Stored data
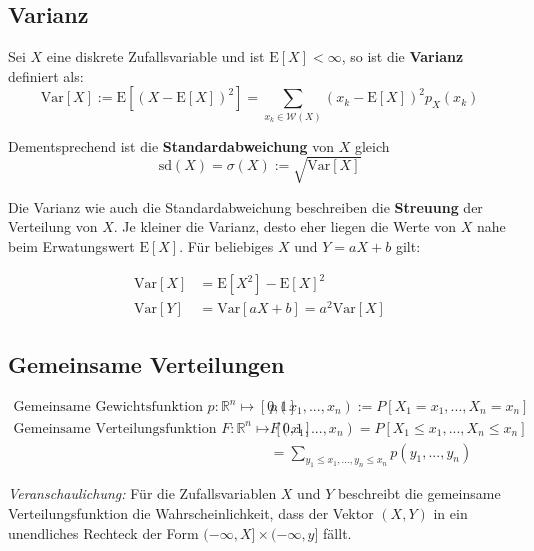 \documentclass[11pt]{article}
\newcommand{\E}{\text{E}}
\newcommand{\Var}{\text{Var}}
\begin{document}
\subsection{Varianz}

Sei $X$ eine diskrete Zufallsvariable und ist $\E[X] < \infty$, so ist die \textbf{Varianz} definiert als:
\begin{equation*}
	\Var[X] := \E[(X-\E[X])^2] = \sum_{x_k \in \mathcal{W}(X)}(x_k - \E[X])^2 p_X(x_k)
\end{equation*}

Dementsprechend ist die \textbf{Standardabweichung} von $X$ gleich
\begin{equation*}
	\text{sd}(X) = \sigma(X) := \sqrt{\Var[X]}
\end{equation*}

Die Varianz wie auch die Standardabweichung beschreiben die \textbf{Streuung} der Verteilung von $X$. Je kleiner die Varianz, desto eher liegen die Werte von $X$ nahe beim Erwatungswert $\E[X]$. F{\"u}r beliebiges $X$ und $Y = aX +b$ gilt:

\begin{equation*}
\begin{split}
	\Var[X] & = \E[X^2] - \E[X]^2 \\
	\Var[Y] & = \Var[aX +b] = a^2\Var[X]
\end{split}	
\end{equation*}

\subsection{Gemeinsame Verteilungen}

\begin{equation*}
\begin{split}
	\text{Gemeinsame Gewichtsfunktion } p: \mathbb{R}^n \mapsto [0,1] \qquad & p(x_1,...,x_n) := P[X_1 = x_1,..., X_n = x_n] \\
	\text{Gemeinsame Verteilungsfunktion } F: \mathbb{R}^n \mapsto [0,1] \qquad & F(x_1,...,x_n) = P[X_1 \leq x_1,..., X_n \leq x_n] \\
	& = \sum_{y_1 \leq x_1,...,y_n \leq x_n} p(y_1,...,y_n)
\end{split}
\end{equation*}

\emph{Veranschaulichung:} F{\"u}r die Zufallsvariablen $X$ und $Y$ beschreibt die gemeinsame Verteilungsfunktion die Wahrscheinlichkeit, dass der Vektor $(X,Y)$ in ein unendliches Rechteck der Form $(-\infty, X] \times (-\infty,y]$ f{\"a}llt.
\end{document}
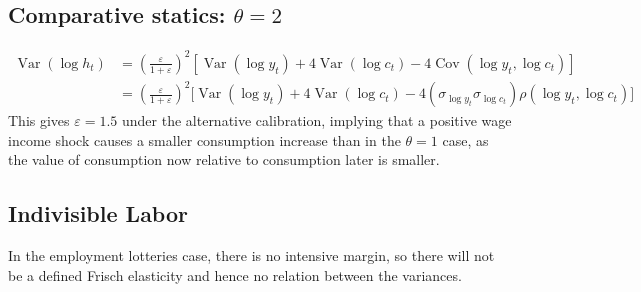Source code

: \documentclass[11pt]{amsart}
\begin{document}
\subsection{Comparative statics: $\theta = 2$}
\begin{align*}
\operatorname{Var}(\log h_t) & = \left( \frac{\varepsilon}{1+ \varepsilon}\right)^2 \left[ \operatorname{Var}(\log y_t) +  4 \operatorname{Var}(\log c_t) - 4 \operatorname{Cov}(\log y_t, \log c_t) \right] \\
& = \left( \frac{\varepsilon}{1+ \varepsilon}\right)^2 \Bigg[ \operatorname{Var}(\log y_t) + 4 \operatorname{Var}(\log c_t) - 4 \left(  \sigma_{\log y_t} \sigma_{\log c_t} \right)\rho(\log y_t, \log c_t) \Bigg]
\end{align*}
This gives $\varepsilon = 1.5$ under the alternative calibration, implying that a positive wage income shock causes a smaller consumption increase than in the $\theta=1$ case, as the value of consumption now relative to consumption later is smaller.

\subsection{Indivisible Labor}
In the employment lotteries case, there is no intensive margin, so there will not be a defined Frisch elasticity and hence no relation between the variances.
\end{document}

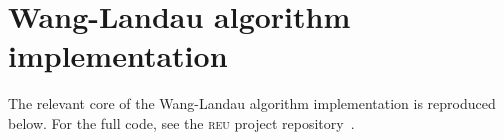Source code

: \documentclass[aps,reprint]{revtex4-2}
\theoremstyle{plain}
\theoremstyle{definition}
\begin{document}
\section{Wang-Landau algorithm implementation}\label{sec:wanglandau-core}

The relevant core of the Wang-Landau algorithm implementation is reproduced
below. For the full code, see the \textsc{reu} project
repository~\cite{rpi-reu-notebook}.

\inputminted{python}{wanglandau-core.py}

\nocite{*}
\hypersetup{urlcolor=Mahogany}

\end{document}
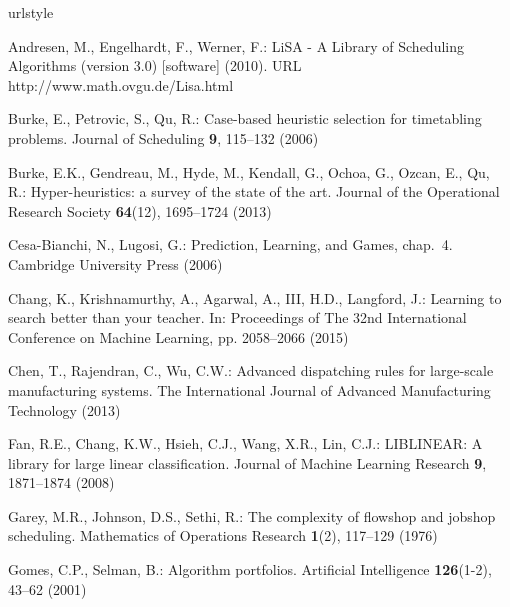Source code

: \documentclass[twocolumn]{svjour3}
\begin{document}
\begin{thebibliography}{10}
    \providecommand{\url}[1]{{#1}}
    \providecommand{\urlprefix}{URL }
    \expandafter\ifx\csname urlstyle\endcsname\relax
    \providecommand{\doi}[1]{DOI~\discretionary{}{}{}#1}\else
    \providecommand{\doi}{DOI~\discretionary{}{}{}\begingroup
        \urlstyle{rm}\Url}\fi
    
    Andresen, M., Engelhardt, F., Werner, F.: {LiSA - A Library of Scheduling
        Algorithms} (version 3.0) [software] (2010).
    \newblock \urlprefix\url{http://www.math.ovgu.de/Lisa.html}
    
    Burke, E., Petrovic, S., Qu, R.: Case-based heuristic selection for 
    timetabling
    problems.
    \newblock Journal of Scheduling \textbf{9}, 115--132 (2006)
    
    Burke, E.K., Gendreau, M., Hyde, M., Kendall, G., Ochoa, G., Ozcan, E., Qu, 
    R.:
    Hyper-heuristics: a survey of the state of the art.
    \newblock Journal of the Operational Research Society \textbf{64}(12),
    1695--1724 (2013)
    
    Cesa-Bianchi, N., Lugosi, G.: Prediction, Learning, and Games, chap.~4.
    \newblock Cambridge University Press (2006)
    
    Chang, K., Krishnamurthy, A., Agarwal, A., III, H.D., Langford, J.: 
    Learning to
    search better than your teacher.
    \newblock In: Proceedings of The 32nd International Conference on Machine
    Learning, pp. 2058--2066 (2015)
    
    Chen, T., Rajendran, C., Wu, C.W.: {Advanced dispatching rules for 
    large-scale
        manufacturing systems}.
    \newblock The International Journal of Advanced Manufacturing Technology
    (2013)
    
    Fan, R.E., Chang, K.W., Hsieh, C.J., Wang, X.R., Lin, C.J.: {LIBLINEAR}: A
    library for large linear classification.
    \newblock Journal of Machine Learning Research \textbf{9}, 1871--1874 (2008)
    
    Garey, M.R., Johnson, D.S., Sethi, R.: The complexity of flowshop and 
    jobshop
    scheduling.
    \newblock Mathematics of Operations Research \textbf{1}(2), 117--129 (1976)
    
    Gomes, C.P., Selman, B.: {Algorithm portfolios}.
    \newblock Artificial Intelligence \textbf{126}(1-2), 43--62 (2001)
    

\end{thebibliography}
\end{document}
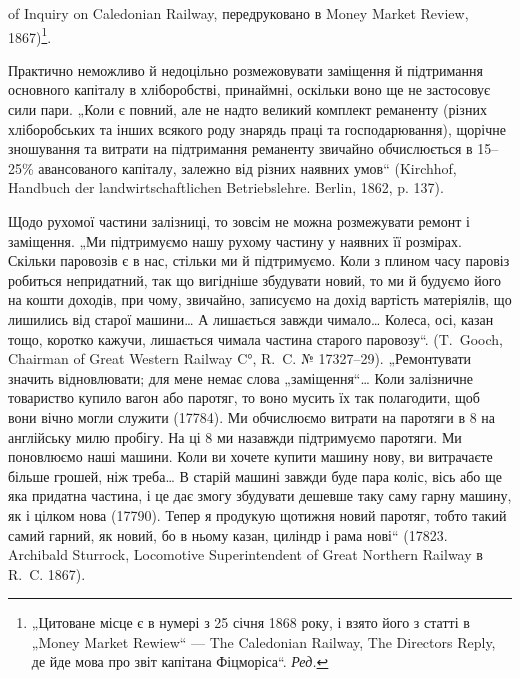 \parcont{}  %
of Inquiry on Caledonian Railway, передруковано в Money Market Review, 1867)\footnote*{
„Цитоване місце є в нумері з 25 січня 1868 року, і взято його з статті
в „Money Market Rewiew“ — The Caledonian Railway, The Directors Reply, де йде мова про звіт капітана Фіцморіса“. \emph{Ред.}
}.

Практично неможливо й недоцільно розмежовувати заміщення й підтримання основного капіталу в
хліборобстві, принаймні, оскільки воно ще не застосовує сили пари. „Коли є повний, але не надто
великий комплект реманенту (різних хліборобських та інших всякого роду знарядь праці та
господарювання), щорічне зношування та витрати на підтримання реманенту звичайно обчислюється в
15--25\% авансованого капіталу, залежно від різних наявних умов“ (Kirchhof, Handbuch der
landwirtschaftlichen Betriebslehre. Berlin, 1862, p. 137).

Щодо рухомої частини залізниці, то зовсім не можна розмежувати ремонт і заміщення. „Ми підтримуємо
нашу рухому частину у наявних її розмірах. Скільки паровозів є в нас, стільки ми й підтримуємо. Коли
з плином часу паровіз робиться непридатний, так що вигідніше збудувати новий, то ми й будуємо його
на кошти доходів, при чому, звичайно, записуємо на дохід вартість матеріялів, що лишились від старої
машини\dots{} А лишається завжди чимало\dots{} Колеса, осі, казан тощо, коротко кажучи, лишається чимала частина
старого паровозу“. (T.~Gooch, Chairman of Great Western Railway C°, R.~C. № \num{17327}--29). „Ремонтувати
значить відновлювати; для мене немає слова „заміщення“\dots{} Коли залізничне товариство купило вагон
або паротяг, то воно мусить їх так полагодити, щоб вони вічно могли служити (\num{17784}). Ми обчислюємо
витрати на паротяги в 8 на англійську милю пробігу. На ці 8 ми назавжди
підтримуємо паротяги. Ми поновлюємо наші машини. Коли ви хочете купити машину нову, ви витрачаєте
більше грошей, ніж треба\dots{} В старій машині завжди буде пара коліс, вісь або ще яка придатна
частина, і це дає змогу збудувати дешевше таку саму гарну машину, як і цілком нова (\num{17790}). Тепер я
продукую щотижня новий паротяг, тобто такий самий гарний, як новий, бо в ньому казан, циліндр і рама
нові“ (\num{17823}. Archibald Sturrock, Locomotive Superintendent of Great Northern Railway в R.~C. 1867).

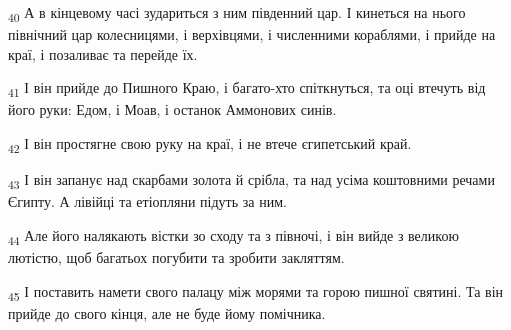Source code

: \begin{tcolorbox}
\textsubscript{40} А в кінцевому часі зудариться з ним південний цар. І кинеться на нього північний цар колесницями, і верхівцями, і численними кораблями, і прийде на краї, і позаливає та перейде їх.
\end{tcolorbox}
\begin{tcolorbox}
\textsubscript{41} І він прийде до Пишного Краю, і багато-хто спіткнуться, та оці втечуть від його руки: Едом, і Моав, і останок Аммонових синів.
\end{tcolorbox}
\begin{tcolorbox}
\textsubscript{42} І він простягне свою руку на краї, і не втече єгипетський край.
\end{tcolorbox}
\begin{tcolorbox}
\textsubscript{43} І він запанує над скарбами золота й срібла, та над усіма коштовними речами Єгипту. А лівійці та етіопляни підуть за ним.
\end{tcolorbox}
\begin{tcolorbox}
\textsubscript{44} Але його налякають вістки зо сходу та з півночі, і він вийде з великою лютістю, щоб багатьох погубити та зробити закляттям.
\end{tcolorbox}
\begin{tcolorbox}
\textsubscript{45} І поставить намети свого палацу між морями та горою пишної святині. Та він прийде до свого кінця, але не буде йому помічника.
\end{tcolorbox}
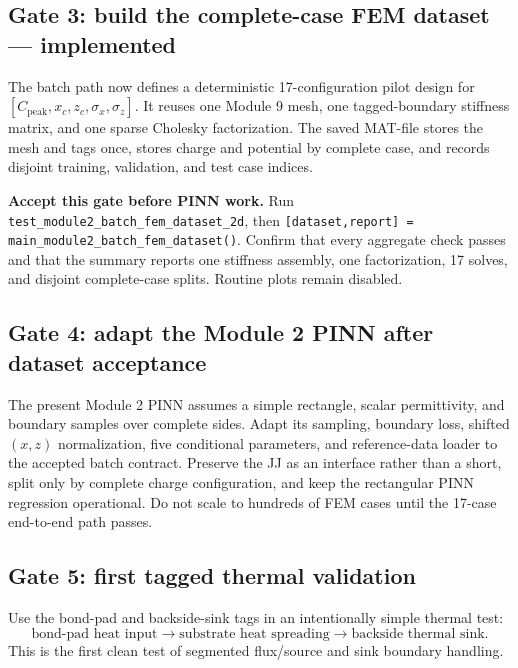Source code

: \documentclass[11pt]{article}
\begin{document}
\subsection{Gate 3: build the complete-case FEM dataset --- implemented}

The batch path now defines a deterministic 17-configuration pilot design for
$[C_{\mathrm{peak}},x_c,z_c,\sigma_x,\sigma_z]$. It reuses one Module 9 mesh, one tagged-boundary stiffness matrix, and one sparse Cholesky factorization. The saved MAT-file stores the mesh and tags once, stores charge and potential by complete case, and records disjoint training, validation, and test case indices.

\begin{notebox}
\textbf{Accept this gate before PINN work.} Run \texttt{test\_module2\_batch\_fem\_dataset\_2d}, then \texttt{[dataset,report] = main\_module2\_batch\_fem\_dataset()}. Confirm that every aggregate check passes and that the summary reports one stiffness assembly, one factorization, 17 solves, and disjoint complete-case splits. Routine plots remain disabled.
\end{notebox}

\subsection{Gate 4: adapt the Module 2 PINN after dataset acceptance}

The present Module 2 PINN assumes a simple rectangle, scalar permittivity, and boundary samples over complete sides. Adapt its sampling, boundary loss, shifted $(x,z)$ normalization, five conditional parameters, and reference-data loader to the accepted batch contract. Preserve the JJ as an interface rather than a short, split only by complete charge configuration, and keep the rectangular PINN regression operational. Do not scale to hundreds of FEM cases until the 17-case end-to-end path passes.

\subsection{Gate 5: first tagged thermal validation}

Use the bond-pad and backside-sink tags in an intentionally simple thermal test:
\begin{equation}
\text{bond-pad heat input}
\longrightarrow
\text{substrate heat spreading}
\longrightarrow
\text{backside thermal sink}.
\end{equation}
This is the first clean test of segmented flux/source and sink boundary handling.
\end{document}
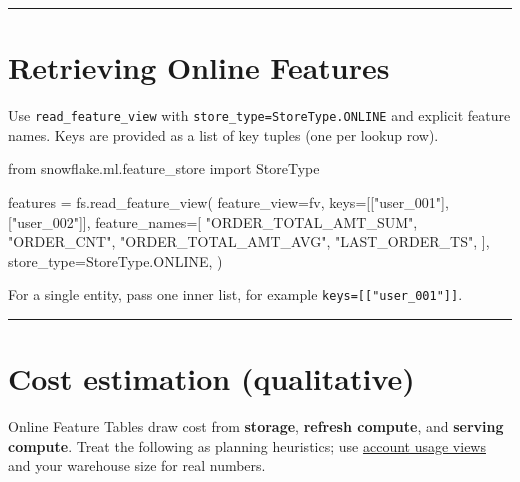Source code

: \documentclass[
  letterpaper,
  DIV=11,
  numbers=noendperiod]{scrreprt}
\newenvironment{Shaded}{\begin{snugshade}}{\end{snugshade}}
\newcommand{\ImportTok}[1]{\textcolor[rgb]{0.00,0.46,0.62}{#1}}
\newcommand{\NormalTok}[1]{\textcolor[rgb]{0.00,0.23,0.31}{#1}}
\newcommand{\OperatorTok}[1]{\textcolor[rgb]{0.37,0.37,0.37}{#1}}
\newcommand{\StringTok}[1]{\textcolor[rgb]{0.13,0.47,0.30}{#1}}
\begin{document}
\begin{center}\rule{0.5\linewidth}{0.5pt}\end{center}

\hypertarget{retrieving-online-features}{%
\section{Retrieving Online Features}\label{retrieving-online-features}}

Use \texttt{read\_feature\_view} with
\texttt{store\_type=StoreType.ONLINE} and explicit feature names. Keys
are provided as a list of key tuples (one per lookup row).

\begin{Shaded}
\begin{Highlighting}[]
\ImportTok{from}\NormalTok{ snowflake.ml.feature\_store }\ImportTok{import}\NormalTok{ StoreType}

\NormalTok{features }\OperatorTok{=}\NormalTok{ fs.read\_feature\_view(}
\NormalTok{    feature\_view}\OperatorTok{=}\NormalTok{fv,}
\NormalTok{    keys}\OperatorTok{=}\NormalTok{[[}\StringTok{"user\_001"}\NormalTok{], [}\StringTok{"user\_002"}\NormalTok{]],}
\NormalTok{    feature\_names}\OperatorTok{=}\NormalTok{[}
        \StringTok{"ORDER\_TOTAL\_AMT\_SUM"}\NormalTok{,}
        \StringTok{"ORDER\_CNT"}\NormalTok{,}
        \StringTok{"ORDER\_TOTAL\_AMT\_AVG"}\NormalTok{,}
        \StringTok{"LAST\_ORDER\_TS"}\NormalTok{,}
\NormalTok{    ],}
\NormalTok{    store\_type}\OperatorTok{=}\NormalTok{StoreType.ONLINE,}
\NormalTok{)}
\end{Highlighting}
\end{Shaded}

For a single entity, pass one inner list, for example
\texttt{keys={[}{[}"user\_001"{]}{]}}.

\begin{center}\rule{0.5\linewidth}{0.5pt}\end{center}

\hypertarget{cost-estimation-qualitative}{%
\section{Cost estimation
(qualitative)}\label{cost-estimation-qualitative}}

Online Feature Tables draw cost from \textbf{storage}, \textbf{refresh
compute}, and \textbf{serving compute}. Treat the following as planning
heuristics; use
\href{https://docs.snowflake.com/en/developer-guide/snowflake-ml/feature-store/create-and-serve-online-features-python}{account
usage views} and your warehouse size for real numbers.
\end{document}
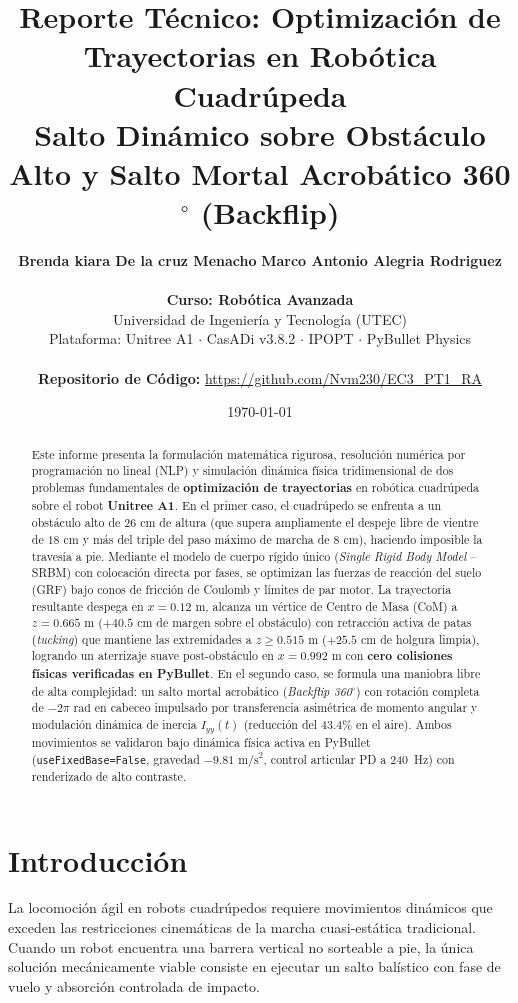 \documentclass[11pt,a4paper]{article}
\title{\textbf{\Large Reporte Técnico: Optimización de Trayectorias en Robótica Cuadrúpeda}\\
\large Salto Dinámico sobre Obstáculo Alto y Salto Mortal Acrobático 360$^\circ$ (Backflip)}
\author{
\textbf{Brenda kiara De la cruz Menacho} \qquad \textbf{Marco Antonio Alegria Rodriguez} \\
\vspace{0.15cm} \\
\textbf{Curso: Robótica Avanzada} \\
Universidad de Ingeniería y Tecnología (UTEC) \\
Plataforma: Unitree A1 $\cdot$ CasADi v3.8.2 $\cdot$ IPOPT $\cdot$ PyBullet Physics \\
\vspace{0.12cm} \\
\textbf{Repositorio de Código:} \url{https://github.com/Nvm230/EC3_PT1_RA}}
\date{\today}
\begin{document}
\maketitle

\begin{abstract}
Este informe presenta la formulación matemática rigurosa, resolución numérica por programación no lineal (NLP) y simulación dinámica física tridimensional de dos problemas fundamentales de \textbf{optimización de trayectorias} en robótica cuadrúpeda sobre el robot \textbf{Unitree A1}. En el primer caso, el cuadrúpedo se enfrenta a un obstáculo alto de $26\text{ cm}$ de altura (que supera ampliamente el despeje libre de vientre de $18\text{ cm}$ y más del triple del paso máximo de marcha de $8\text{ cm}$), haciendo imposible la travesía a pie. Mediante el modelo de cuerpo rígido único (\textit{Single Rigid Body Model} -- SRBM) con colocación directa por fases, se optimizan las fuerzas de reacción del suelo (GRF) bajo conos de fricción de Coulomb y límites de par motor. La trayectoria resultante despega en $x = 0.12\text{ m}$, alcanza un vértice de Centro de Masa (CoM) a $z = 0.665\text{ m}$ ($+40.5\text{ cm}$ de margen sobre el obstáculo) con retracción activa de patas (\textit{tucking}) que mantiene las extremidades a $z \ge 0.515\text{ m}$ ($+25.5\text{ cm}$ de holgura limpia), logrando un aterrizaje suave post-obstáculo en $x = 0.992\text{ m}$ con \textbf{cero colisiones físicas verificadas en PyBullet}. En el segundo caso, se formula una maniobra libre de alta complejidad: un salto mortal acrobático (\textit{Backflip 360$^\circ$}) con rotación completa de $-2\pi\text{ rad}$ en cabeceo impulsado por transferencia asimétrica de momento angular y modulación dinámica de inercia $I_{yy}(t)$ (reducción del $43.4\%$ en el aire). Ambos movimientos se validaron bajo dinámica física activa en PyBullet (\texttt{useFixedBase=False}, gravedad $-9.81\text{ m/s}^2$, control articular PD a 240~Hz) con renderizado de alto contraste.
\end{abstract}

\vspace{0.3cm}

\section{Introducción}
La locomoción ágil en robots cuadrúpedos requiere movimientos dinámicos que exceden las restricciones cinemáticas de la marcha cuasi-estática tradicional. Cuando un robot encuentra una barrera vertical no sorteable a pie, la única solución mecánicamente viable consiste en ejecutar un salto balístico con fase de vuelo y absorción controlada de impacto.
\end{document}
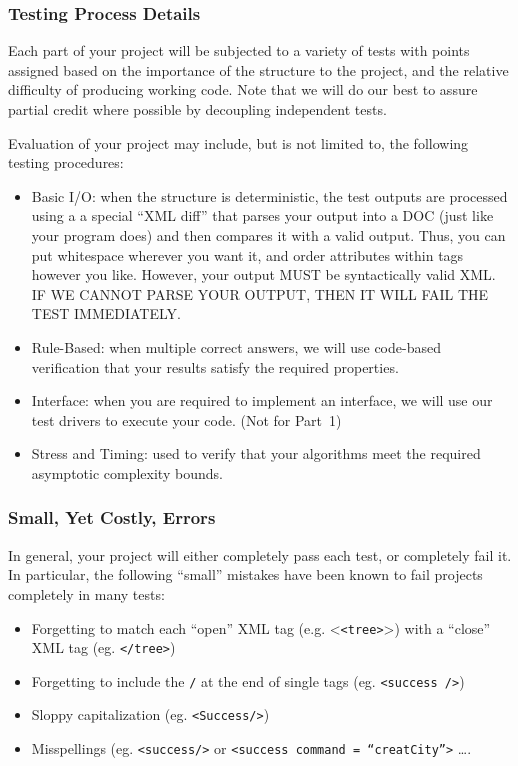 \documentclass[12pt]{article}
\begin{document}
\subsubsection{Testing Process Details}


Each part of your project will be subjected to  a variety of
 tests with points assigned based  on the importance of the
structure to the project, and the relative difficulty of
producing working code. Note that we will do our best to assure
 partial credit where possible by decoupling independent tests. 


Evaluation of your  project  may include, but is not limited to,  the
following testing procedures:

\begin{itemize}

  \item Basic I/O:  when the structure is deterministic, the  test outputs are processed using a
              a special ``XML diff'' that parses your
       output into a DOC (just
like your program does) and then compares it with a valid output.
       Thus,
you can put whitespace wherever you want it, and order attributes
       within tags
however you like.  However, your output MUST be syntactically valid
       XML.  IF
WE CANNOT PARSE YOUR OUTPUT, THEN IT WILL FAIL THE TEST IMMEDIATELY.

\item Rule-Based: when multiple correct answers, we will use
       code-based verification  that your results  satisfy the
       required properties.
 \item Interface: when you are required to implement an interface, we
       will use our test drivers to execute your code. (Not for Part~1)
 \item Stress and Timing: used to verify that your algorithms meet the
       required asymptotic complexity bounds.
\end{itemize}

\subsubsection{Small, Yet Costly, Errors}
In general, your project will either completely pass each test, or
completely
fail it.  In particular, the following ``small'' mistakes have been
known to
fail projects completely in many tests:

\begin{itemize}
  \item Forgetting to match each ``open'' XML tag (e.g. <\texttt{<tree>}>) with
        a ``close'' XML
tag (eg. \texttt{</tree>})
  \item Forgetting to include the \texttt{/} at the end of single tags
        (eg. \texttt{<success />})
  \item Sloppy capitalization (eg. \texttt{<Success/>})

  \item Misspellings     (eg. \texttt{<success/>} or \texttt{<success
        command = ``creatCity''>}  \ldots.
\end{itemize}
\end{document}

### EXERCISE PROMPT
Say how many lines of the preceding data include the word "реманенту". The number is the whole answer.

### TASK ANSWER
2